STUDY MATERIAL:
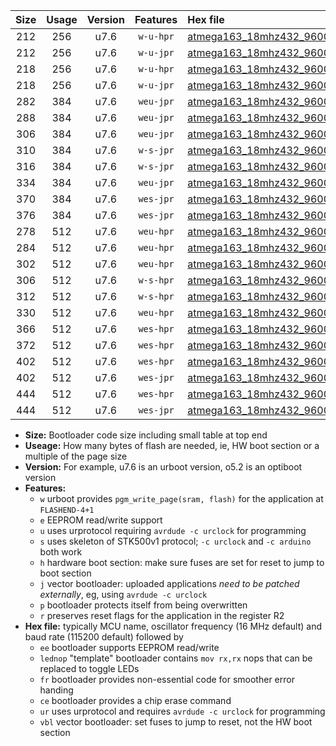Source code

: |Size|Usage|Version|Features|Hex file|
|:-:|:-:|:-:|:-:|:--|
|212|256|u7.6|`w-u-hpr`|[atmega163_18mhz432_9600bps_ur.hex](https://raw.githubusercontent.com/stefanrueger/urboot/main/bootloaders/atmega163/fcpu_18mhz432/9600_bps/atmega163_18mhz432_9600bps_ur.hex)|
|212|256|u7.6|`w-u-jpr`|[atmega163_18mhz432_9600bps_ur_vbl.hex](https://raw.githubusercontent.com/stefanrueger/urboot/main/bootloaders/atmega163/fcpu_18mhz432/9600_bps/atmega163_18mhz432_9600bps_ur_vbl.hex)|
|218|256|u7.6|`w-u-hpr`|[atmega163_18mhz432_9600bps_lednop_ur.hex](https://raw.githubusercontent.com/stefanrueger/urboot/main/bootloaders/atmega163/fcpu_18mhz432/9600_bps/atmega163_18mhz432_9600bps_lednop_ur.hex)|
|218|256|u7.6|`w-u-jpr`|[atmega163_18mhz432_9600bps_lednop_ur_vbl.hex](https://raw.githubusercontent.com/stefanrueger/urboot/main/bootloaders/atmega163/fcpu_18mhz432/9600_bps/atmega163_18mhz432_9600bps_lednop_ur_vbl.hex)|
|282|384|u7.6|`weu-jpr`|[atmega163_18mhz432_9600bps_ee_ur_vbl.hex](https://raw.githubusercontent.com/stefanrueger/urboot/main/bootloaders/atmega163/fcpu_18mhz432/9600_bps/atmega163_18mhz432_9600bps_ee_ur_vbl.hex)|
|288|384|u7.6|`weu-jpr`|[atmega163_18mhz432_9600bps_ee_lednop_ur_vbl.hex](https://raw.githubusercontent.com/stefanrueger/urboot/main/bootloaders/atmega163/fcpu_18mhz432/9600_bps/atmega163_18mhz432_9600bps_ee_lednop_ur_vbl.hex)|
|306|384|u7.6|`weu-jpr`|[atmega163_18mhz432_9600bps_ee_lednop_fr_ur_vbl.hex](https://raw.githubusercontent.com/stefanrueger/urboot/main/bootloaders/atmega163/fcpu_18mhz432/9600_bps/atmega163_18mhz432_9600bps_ee_lednop_fr_ur_vbl.hex)|
|310|384|u7.6|`w-s-jpr`|[atmega163_18mhz432_9600bps_vbl.hex](https://raw.githubusercontent.com/stefanrueger/urboot/main/bootloaders/atmega163/fcpu_18mhz432/9600_bps/atmega163_18mhz432_9600bps_vbl.hex)|
|316|384|u7.6|`w-s-jpr`|[atmega163_18mhz432_9600bps_lednop_vbl.hex](https://raw.githubusercontent.com/stefanrueger/urboot/main/bootloaders/atmega163/fcpu_18mhz432/9600_bps/atmega163_18mhz432_9600bps_lednop_vbl.hex)|
|334|384|u7.6|`weu-jpr`|[atmega163_18mhz432_9600bps_ee_lednop_fr_ce_ur_vbl.hex](https://raw.githubusercontent.com/stefanrueger/urboot/main/bootloaders/atmega163/fcpu_18mhz432/9600_bps/atmega163_18mhz432_9600bps_ee_lednop_fr_ce_ur_vbl.hex)|
|370|384|u7.6|`wes-jpr`|[atmega163_18mhz432_9600bps_ee_vbl.hex](https://raw.githubusercontent.com/stefanrueger/urboot/main/bootloaders/atmega163/fcpu_18mhz432/9600_bps/atmega163_18mhz432_9600bps_ee_vbl.hex)|
|376|384|u7.6|`wes-jpr`|[atmega163_18mhz432_9600bps_ee_lednop_vbl.hex](https://raw.githubusercontent.com/stefanrueger/urboot/main/bootloaders/atmega163/fcpu_18mhz432/9600_bps/atmega163_18mhz432_9600bps_ee_lednop_vbl.hex)|
|278|512|u7.6|`weu-hpr`|[atmega163_18mhz432_9600bps_ee_ur.hex](https://raw.githubusercontent.com/stefanrueger/urboot/main/bootloaders/atmega163/fcpu_18mhz432/9600_bps/atmega163_18mhz432_9600bps_ee_ur.hex)|
|284|512|u7.6|`weu-hpr`|[atmega163_18mhz432_9600bps_ee_lednop_ur.hex](https://raw.githubusercontent.com/stefanrueger/urboot/main/bootloaders/atmega163/fcpu_18mhz432/9600_bps/atmega163_18mhz432_9600bps_ee_lednop_ur.hex)|
|302|512|u7.6|`weu-hpr`|[atmega163_18mhz432_9600bps_ee_lednop_fr_ur.hex](https://raw.githubusercontent.com/stefanrueger/urboot/main/bootloaders/atmega163/fcpu_18mhz432/9600_bps/atmega163_18mhz432_9600bps_ee_lednop_fr_ur.hex)|
|306|512|u7.6|`w-s-hpr`|[atmega163_18mhz432_9600bps.hex](https://raw.githubusercontent.com/stefanrueger/urboot/main/bootloaders/atmega163/fcpu_18mhz432/9600_bps/atmega163_18mhz432_9600bps.hex)|
|312|512|u7.6|`w-s-hpr`|[atmega163_18mhz432_9600bps_lednop.hex](https://raw.githubusercontent.com/stefanrueger/urboot/main/bootloaders/atmega163/fcpu_18mhz432/9600_bps/atmega163_18mhz432_9600bps_lednop.hex)|
|330|512|u7.6|`weu-hpr`|[atmega163_18mhz432_9600bps_ee_lednop_fr_ce_ur.hex](https://raw.githubusercontent.com/stefanrueger/urboot/main/bootloaders/atmega163/fcpu_18mhz432/9600_bps/atmega163_18mhz432_9600bps_ee_lednop_fr_ce_ur.hex)|
|366|512|u7.6|`wes-hpr`|[atmega163_18mhz432_9600bps_ee.hex](https://raw.githubusercontent.com/stefanrueger/urboot/main/bootloaders/atmega163/fcpu_18mhz432/9600_bps/atmega163_18mhz432_9600bps_ee.hex)|
|372|512|u7.6|`wes-hpr`|[atmega163_18mhz432_9600bps_ee_lednop.hex](https://raw.githubusercontent.com/stefanrueger/urboot/main/bootloaders/atmega163/fcpu_18mhz432/9600_bps/atmega163_18mhz432_9600bps_ee_lednop.hex)|
|402|512|u7.6|`wes-hpr`|[atmega163_18mhz432_9600bps_ee_lednop_fr.hex](https://raw.githubusercontent.com/stefanrueger/urboot/main/bootloaders/atmega163/fcpu_18mhz432/9600_bps/atmega163_18mhz432_9600bps_ee_lednop_fr.hex)|
|402|512|u7.6|`wes-jpr`|[atmega163_18mhz432_9600bps_ee_lednop_fr_vbl.hex](https://raw.githubusercontent.com/stefanrueger/urboot/main/bootloaders/atmega163/fcpu_18mhz432/9600_bps/atmega163_18mhz432_9600bps_ee_lednop_fr_vbl.hex)|
|444|512|u7.6|`wes-hpr`|[atmega163_18mhz432_9600bps_ee_lednop_fr_ce.hex](https://raw.githubusercontent.com/stefanrueger/urboot/main/bootloaders/atmega163/fcpu_18mhz432/9600_bps/atmega163_18mhz432_9600bps_ee_lednop_fr_ce.hex)|
|444|512|u7.6|`wes-jpr`|[atmega163_18mhz432_9600bps_ee_lednop_fr_ce_vbl.hex](https://raw.githubusercontent.com/stefanrueger/urboot/main/bootloaders/atmega163/fcpu_18mhz432/9600_bps/atmega163_18mhz432_9600bps_ee_lednop_fr_ce_vbl.hex)|

- **Size:** Bootloader code size including small table at top end
- **Useage:** How many bytes of flash are needed, ie, HW boot section or a multiple of the page size
- **Version:** For example, u7.6 is an urboot version, o5.2 is an optiboot version
- **Features:**
  + `w` urboot provides `pgm_write_page(sram, flash)` for the application at `FLASHEND-4+1`
  + `e` EEPROM read/write support
  + `u` uses urprotocol requiring `avrdude -c urclock` for programming
  + `s` uses skeleton of STK500v1 protocol; `-c urclock` and `-c arduino` both work
  + `h` hardware boot section: make sure fuses are set for reset to jump to boot section
  + `j` vector bootloader: uploaded applications *need to be patched externally*, eg, using `avrdude -c urclock`
  + `p` bootloader protects itself from being overwritten
  + `r` preserves reset flags for the application in the register R2
- **Hex file:** typically MCU name, oscillator frequency (16 MHz default) and baud rate (115200 default) followed by
  + `ee` bootloader supports EEPROM read/write
  + `lednop` "template" bootloader contains `mov rx,rx` nops that can be replaced to toggle LEDs
  + `fr` bootloader provides non-essential code for smoother error handing
  + `ce` bootloader provides a chip erase command
  + `ur` uses urprotocol and requires `avrdude -c urclock` for programming
  + `vbl` vector bootloader: set fuses to jump to reset, not the HW boot section
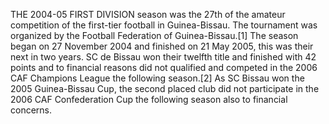 THE 2004-05 FIRST DIVISION season was the 27th of the amateur competition of the first-tier football in Guinea-Bissau. The tournament was organized by the Football Federation of Guinea-Bissau.[1] The season began on 27 November 2004 and finished on 21 May 2005, this was their next in two years. SC de Bissau won their twelfth title and finished with 42 points and to financial reasons did not qualified and competed in the 2006 CAF Champions League the following season.[2] As SC Bissau won the 2005 Guinea-Bissau Cup, the second placed club did not participate in the 2006 CAF Confederation Cup the following season also to financial concerns.
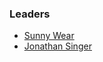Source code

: ### Leaders

* [Sunny Wear](mailto:sunny.wear@owasp.org)
* [Jonathan Singer](mailto:jon.singer@owasp.org)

PROBLEM STATEMENT:
Lines wanted from the listing above: the line with "EEPROM read/write support" up to and including the line with "uses skeleton of". Please write them out exactly, adding nothing else.

YOUR RESPONSE:
  + `e` EEPROM read/write support
  + `u` uses urprotocol requiring `avrdude -c urclock` for programming
  + `s` uses skeleton of STK500v1 protocol; `-c urclock` and `-c arduino` both work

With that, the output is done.